▸ **Exercise details**
Beginning with the first line, transcribe the entries below exactly through the line containing "a datos de Office", inclusive.

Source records
****************************************

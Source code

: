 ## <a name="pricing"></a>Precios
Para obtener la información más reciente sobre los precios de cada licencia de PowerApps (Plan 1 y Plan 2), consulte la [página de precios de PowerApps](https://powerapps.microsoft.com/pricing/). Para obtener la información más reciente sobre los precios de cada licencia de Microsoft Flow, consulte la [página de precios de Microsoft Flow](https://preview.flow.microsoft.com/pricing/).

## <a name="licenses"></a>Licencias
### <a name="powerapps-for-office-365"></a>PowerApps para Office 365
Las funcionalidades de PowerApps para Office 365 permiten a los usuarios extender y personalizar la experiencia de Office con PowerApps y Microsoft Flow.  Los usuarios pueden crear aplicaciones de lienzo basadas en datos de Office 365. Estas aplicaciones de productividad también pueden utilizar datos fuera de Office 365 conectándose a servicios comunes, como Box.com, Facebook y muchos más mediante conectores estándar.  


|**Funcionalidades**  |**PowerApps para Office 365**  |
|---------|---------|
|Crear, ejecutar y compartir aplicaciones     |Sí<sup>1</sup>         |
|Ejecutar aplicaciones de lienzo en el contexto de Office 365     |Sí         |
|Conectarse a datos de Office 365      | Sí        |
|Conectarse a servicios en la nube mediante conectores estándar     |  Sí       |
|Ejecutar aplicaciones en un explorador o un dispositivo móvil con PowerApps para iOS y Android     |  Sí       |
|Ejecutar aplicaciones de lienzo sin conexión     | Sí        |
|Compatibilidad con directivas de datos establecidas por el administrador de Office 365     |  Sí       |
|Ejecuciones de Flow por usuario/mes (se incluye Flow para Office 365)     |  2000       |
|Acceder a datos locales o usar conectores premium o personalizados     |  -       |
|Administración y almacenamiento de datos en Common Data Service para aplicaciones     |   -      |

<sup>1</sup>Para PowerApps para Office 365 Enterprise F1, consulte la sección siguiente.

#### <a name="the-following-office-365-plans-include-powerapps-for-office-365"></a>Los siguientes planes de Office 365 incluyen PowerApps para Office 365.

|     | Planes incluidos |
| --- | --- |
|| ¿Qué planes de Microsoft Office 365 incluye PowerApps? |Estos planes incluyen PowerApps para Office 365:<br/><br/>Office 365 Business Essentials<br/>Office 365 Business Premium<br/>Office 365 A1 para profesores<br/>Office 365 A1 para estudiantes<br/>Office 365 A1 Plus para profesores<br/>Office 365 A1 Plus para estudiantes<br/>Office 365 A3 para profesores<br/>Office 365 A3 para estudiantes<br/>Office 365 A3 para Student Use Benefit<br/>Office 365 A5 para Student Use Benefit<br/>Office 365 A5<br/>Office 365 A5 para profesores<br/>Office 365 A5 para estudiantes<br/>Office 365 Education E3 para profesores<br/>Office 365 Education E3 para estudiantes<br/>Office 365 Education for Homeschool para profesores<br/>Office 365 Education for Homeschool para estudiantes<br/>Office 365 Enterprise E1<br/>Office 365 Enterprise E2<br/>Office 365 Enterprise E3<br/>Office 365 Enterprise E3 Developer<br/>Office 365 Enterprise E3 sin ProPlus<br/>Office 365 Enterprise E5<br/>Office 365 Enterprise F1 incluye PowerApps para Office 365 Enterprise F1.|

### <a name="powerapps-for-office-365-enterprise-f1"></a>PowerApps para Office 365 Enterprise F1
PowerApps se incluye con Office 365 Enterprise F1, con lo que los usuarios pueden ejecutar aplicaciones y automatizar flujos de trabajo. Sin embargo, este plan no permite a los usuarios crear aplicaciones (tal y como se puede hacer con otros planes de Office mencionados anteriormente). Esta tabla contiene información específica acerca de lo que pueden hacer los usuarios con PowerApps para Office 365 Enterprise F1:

****************************************

▸ **Response**
Source code

: ## <a name="pricing"></a>Precios
Para obtener la información más reciente sobre los precios de cada licencia de PowerApps (Plan 1 y Plan 2), consulte la [página de precios de PowerApps](https://powerapps.microsoft.com/pricing/). Para obtener la información más reciente sobre los precios de cada licencia de Microsoft Flow, consulte la [página de precios de Microsoft Flow](https://preview.flow.microsoft.com/pricing/).

## <a name="licenses"></a>Licencias
### <a name="powerapps-for-office-365"></a>PowerApps para Office 365
Las funcionalidades de PowerApps para Office 365 permiten a los usuarios extender y personalizar la experiencia de Office con PowerApps y Microsoft Flow.  Los usuarios pueden crear aplicaciones de lienzo basadas en datos de Office 365. Estas aplicaciones de productividad también pueden utilizar datos fuera de Office 365 conectándose a servicios comunes, como Box.com, Facebook y muchos más mediante conectores estándar.  


|**Funcionalidades**  |**PowerApps para Office 365**  |
|---------|---------|
|Crear, ejecutar y compartir aplicaciones     |Sí<sup>1</sup>         |
|Ejecutar aplicaciones de lienzo en el contexto de Office 365     |Sí         |
|Conectarse a datos de Office 365      | Sí        |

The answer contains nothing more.